2. Students gather and measure all ingredients for their project.
3. Students make dough, filling and glaze.
4. Students shape and refrigerate dough, filling and glaze.
Teachers Note: To chill evenly, flatten kneaded dough into a one-inch thick disk, place in a plastic bag and refrigerate. When yeast dough is refrigerated, the action of the yeast slows; but it does not completely stop. While chilling, dough needs punching down in a few hours; when completely cooled, yeast dough rises very slowly. Refrigeration time acts as the first rise.
5. Students wash dishes and clean workstations.
CLASSROOM PROCEDURE DAY TWO
Teachers Note: Remove dough, filling and glaze from refrigerator, allowing enough time to warm to room temperature, approximately 4 hours.

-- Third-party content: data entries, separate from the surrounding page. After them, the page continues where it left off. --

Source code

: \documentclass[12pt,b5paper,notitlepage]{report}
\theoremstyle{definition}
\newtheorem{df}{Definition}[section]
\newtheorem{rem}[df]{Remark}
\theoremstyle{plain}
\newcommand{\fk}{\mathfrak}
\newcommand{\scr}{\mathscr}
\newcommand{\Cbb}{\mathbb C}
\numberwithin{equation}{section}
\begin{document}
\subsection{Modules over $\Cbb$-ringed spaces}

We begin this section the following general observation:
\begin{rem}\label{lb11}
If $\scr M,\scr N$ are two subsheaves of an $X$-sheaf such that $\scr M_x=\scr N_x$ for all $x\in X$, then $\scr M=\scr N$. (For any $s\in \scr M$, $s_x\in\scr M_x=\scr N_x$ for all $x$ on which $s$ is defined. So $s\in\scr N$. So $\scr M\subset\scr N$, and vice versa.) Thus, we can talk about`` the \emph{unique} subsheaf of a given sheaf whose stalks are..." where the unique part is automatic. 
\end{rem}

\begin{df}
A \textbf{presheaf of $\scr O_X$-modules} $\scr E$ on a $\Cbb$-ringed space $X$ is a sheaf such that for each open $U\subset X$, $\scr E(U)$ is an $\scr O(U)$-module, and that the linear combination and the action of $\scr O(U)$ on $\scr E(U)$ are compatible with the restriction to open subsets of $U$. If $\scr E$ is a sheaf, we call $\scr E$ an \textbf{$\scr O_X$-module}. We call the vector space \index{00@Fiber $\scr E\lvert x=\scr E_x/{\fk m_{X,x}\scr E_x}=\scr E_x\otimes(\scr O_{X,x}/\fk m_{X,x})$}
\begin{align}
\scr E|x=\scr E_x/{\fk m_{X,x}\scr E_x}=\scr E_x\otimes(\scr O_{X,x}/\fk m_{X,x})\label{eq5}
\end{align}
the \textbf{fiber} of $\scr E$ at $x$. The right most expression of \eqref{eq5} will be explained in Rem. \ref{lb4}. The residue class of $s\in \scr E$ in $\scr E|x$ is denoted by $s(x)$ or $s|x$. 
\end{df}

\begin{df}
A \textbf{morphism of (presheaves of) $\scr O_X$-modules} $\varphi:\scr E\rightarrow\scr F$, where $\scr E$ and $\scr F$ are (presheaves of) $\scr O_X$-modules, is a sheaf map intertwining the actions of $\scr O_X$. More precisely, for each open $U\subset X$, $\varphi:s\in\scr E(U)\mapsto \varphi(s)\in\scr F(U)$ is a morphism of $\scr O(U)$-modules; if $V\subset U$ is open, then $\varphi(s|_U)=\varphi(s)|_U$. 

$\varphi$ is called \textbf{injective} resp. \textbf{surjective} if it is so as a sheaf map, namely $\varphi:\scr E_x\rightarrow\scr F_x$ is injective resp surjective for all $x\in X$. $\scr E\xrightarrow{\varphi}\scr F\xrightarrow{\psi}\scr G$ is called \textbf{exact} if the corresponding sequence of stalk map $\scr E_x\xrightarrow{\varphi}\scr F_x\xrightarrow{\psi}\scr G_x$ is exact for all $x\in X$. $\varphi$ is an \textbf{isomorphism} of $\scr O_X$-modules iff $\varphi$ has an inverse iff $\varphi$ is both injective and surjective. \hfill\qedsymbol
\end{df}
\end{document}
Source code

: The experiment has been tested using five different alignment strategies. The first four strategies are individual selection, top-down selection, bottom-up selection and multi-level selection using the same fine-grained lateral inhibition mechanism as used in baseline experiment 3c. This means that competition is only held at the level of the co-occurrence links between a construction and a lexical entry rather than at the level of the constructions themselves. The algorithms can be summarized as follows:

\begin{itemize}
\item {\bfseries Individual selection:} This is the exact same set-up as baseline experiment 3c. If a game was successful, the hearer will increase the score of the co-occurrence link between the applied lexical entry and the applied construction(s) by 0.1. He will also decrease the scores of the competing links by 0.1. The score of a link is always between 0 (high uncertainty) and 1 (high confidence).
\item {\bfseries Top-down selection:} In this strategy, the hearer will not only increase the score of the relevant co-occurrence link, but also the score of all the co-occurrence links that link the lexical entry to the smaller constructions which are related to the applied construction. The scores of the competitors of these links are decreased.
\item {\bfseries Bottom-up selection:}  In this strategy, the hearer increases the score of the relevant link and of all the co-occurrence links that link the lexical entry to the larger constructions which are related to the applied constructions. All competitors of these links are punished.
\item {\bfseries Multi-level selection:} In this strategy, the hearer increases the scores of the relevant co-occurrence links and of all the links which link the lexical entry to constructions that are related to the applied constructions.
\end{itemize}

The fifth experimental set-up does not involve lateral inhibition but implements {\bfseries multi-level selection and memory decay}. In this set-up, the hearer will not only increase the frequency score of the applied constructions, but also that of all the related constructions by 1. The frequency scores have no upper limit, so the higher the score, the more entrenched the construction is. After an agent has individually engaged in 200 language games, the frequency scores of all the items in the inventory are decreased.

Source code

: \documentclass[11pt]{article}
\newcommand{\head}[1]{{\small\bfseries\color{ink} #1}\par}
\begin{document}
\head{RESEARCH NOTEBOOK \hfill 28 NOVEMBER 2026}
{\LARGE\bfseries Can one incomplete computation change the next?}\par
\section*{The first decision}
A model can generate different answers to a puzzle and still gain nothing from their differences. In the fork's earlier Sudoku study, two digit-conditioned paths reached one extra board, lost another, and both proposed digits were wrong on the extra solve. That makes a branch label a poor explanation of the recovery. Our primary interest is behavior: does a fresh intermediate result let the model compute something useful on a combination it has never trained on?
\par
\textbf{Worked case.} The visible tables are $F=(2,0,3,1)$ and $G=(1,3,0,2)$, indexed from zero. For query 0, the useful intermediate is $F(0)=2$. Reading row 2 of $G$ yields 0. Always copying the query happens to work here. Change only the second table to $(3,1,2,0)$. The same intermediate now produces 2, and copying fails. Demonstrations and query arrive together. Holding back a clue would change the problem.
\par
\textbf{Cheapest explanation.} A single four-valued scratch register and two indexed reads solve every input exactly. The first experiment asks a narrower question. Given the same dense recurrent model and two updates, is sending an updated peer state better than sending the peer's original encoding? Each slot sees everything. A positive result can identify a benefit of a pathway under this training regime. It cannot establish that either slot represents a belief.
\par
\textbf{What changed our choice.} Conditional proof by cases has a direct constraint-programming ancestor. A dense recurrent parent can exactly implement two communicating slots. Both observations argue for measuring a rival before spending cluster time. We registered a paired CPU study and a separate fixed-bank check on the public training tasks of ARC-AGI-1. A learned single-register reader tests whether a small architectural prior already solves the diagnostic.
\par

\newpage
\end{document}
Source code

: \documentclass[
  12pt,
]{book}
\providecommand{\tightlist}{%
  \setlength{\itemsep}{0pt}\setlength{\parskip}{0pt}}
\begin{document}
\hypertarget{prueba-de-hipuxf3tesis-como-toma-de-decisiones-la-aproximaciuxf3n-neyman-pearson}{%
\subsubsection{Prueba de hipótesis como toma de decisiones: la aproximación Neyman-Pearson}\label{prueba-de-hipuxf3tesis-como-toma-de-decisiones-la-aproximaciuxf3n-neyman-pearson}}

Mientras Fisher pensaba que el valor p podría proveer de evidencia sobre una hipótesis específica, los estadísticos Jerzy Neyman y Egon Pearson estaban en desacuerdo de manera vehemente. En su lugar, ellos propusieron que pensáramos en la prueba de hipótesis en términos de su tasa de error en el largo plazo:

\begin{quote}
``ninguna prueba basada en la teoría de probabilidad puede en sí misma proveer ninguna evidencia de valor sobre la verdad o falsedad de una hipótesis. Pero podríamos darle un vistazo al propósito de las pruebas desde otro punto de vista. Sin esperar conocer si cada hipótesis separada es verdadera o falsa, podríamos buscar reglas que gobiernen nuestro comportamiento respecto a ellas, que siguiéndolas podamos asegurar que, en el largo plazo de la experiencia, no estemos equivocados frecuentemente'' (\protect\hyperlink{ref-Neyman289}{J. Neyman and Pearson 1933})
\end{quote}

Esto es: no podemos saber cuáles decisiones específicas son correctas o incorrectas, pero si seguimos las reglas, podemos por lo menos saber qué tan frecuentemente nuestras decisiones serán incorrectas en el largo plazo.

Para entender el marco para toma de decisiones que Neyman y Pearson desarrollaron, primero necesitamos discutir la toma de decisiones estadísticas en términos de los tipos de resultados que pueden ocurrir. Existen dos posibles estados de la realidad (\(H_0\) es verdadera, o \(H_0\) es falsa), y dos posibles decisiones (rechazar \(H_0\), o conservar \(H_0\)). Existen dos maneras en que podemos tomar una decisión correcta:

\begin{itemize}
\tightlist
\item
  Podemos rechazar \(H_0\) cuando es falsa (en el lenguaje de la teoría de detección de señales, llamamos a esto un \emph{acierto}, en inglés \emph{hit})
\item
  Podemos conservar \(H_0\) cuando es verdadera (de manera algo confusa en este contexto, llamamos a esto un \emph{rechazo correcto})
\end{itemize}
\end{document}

1. Teacher demonstrates how to roll out dough, spread filling, shape and cut rolls.
2. Students return to workstations and divide their dough into two parts. Two bakers work on each portion, with each team making one dozen miniature rolls.
3. Students bake rolls.
4. Students wash dishes and clean workstations while rolls are baking.
5. While enjoying rolls, discuss with students where Miniature Orange Coconut Rolls fit into the Food Guide Pyramid.
Teachers Note: Miniature Orange Coconut Rolls are in two categories of the Food Guide Pyramid: Bread, Cereal, Rice and Pasta category with 6 to 11 servings recommended each day and Fats, Oils, and Sweets category with "use sparingly" recommendation.